# [Task instructions]
Find all lines in the listing that include the word "const", then copy them.
[[ Given data open ]]
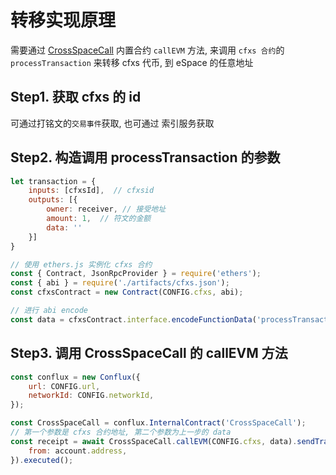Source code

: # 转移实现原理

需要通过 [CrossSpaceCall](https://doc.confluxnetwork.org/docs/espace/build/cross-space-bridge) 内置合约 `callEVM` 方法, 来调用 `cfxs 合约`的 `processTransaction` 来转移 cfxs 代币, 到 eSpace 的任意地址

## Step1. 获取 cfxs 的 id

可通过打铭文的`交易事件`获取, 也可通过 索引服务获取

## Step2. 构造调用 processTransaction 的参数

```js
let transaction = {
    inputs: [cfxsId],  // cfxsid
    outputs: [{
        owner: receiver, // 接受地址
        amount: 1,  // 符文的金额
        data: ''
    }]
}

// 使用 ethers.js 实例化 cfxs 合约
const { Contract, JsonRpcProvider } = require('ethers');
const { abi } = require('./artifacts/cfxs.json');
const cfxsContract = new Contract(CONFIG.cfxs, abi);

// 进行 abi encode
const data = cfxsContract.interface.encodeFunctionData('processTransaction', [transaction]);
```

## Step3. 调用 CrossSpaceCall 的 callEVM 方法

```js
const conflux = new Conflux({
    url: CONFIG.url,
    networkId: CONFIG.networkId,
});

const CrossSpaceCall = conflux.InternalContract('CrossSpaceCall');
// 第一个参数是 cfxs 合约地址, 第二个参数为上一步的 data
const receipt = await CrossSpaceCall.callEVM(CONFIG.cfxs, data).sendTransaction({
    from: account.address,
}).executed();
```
[[ Given data closed ]]
[[ Given data open ]]
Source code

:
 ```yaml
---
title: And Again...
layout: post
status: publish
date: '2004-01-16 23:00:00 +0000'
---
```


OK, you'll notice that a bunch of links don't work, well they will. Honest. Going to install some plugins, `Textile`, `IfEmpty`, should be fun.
[[ Given data closed ]]
# [Solved exercise]
const { Contract, JsonRpcProvider } = require('ethers');
const { abi } = require('./artifacts/cfxs.json');
const cfxsContract = new Contract(CONFIG.cfxs, abi);
const data = cfxsContract.interface.encodeFunctionData('processTransaction', [transaction]);
const conflux = new Conflux({
const CrossSpaceCall = conflux.InternalContract('CrossSpaceCall');
const receipt = await CrossSpaceCall.callEVM(CONFIG.cfxs, data).sendTransaction({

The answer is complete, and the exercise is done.